Die Ursache dafür, so der Psychiater, liegt jedoch nicht in aufsässigem Verhalten oder gar schlechtem Charakter, sondern in einer symbiotischen Eltern-Kind-Beziehung. Die „psychisch mit ihm von Anfang an verschmolzenen Eltern haben es ihm nie ermöglicht, sich als abgegrenztes Individuum zu erfahren“. Als Winterhoff dem Jungen schließlich mit Nachdruck seine Missetaten vor Augen führt, fängt dieser an zu weinen, aber keineswegs als Ausdruck von Verstehen oder Schuldbewusstsein, sondern „weil er nicht in der Lage ist, zu erfassen, warum ich ihn so angehe“. Der Junge ist „vollständig in der Vorstellung gefangen, alleine auf der Welt zu sein“.
Heikle Symbiose
In der symbiotischen Eltern-Kind-Beziehung begreifen Eltern ihr Kind wie einen eigenen Körperteil, ihre Psyche ist mit der des Kindes verschmolzen; ohne es zu merken, werden sie von diesem gesteuert. Weist ein Dritter auf Fehlverhalten des Kindes hin, liegt die Begründung stets außerhalb, schuld sind immer die anderen oder aber die Umstände.

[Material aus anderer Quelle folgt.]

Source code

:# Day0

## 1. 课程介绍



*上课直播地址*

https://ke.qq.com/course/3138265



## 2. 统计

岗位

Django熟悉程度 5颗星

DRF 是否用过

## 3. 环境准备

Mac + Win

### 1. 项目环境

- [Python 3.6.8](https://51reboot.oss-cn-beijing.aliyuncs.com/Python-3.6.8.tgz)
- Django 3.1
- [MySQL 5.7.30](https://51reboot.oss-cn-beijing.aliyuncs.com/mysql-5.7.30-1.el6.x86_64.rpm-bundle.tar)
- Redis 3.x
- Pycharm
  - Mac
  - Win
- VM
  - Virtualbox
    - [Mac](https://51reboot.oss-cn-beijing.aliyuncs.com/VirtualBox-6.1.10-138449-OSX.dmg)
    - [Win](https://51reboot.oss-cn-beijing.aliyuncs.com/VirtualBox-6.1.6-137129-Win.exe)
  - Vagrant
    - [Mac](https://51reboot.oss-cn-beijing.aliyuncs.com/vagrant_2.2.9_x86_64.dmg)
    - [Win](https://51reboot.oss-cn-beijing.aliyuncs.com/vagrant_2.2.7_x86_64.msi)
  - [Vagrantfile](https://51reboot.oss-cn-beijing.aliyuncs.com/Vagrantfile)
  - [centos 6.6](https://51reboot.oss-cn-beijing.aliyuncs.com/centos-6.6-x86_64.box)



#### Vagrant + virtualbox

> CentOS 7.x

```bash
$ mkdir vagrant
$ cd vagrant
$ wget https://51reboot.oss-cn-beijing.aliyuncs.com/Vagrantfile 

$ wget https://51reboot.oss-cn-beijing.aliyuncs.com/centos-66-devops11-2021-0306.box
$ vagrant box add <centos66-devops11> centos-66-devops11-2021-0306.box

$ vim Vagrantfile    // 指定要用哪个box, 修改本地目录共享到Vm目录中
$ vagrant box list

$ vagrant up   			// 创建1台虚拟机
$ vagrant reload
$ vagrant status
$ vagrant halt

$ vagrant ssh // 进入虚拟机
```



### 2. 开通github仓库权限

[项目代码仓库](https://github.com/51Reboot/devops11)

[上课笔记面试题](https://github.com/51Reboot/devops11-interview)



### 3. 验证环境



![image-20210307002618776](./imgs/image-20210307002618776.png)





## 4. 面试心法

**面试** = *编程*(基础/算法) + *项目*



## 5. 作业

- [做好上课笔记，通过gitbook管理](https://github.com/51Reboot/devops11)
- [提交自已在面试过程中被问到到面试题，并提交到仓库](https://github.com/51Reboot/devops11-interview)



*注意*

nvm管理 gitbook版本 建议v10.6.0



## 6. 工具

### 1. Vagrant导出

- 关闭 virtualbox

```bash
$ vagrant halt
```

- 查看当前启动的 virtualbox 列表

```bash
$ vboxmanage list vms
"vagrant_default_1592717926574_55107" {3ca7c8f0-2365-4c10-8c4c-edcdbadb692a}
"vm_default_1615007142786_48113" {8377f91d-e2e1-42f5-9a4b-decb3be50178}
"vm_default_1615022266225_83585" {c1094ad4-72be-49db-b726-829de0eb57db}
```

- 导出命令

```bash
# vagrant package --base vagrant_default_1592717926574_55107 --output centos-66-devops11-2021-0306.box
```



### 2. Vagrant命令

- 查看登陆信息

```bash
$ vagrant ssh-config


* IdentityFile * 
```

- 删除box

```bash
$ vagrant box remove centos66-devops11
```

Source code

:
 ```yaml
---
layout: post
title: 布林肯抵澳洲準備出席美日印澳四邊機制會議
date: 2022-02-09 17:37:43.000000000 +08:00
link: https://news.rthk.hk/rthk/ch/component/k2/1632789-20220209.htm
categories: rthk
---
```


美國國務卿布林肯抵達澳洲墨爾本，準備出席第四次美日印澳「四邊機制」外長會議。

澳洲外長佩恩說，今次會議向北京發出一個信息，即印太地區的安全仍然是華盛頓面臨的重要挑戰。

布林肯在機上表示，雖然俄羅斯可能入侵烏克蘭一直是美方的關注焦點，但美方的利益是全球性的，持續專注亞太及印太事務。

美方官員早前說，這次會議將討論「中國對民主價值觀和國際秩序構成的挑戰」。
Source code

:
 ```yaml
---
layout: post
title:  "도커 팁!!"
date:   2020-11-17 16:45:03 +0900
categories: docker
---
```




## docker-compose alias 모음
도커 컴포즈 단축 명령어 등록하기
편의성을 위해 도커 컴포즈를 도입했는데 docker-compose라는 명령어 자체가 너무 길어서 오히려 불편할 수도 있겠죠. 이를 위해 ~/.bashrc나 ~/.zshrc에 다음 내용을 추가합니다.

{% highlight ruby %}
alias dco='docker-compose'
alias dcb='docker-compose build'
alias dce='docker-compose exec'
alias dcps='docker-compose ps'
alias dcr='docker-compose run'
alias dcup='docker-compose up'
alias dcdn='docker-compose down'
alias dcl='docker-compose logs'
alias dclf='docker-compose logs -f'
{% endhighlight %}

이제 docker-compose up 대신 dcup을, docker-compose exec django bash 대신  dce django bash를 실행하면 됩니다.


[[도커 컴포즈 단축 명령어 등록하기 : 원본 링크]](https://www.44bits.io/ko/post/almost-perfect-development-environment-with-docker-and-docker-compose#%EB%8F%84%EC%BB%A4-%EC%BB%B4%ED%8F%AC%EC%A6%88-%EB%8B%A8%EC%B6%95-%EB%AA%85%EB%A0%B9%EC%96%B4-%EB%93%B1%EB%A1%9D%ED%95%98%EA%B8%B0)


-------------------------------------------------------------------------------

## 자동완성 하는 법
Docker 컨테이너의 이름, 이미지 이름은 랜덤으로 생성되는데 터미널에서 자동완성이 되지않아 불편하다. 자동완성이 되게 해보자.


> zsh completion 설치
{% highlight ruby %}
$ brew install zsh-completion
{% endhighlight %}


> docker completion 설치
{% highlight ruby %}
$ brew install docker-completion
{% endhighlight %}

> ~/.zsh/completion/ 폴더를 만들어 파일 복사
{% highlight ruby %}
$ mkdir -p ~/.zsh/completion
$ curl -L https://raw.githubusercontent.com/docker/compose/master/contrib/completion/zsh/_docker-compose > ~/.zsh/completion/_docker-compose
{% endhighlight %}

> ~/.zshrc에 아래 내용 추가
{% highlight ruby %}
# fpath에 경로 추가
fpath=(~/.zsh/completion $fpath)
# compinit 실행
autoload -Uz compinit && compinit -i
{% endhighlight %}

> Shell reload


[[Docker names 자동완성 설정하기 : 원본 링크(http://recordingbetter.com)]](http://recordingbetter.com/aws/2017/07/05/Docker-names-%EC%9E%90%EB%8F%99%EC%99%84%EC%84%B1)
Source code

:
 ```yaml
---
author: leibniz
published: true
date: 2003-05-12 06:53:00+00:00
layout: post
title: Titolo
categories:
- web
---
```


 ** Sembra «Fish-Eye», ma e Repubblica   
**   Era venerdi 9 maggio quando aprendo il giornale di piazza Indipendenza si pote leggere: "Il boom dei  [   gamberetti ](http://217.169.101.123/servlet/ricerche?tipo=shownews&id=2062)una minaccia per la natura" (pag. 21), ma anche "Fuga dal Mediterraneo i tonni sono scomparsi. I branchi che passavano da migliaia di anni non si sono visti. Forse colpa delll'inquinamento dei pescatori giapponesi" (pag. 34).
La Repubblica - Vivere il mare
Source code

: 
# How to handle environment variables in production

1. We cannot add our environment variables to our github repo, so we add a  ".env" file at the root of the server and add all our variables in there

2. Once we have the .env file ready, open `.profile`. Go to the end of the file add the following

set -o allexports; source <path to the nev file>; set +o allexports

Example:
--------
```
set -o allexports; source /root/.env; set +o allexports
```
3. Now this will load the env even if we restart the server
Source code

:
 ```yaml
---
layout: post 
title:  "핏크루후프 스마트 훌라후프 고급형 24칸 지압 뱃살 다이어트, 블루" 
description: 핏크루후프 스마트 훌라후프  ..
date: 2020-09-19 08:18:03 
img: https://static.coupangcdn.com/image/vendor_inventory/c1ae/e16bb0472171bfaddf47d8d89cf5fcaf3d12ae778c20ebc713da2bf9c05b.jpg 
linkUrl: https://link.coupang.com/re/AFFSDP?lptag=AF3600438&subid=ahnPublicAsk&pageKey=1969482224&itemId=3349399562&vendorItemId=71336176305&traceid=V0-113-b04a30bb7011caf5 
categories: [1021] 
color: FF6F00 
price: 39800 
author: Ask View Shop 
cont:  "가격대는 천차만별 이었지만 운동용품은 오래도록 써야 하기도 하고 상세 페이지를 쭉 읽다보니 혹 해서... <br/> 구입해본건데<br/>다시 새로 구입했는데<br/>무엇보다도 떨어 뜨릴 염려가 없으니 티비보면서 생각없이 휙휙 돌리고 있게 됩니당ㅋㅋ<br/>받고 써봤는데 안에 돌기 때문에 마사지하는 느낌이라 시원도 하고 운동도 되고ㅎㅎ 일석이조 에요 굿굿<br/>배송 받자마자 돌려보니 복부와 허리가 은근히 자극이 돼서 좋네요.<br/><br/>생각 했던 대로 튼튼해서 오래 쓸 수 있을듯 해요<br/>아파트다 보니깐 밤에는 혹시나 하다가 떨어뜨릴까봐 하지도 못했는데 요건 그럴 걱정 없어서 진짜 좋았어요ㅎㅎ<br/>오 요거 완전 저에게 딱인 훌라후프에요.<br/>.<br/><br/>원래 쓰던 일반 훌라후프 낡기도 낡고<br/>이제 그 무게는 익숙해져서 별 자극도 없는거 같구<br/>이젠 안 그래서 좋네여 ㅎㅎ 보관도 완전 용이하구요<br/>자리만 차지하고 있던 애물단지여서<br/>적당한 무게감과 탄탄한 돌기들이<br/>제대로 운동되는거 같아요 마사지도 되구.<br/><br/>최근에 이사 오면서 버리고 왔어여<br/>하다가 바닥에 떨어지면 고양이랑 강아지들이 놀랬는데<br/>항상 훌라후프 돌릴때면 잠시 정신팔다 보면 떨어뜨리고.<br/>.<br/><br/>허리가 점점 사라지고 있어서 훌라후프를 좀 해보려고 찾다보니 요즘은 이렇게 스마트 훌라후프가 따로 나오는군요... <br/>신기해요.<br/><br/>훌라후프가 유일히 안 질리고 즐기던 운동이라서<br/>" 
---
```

Spätere Versuche, auf das Kind einzureden, zu drohen oder zu strafen, führen in aller Regel zu nichts. Die mangelnde Abgrenzung seitens der Eltern bringt die psychische Entwicklung des Kindes zum Stillstand, „es verharrt in der frühkindlich-narzisstischen Phase, sein Weltbild ist so geprägt, dass es nicht zwischen Menschen und Gegenständen unterscheiden kann“ - ein alarmierender Befund.
Winterhoff spricht von einem „emotionalen Missbrauch“, der nicht nur bei Symbiose vorliegt, sondern ebenso, wenn Eltern ihr Kind als Partner oder aber als Projektionsfläche begreifen. In der „Partnerschaft“ sieht der Erwachsene das Kind auf gleicher Ebene, Ursache ist meistens ein starkes Harmoniebedürfnis, das Kind soll - obwohl überfordert - gleichberechtigt agieren. Die Folgen sind Endlosdiskussionen, mangelnde Sicherheit im Umgang mit Erwachsenen und fehlende Frustrationstoleranz. In der Projektion indes sucht der Erwachsene unbewusst nach Anerkennung und Liebe durch das Kind, um seine eigenen Unsicherheiten zu kompensieren. Die Angst davor, die Zuneigung des Kindes zu verlieren, bewirkt erneut eine Machtumkehr.
Das Entscheidende, so das Fazit dieses Buchs, das Winterhoff an Hand von vielen Fallbeispielen sehr anschaulich macht, ist nicht, Kindern Grenzen zu setzen, Kinder aufzufordern, Grenzen zu finden. Wichtiger und gleichsam Bedingung dafür, Grenzen zu setzen, ist, selbst abgegrenzt aufzutreten und dem Kind die Möglichkeit zu geben, sich abgegrenzt zu erfahren und selbstbewusst zu entwickeln. So wird es zumindest wahrscheinlicher, dass das Kind später in der Lage ist, Beziehungen einzugehen, die nicht auf Symbiose oder Projektion basieren, sondern auf Nähe und Vertrauen.
Michael Winterhoff:„Tyrannen müssen nicht sein. Warum Erziehung allein nicht ausreicht“. Gütersloher Verlagshaus, Gütersloh 2009. 191 S., geb., 17,95 Euro.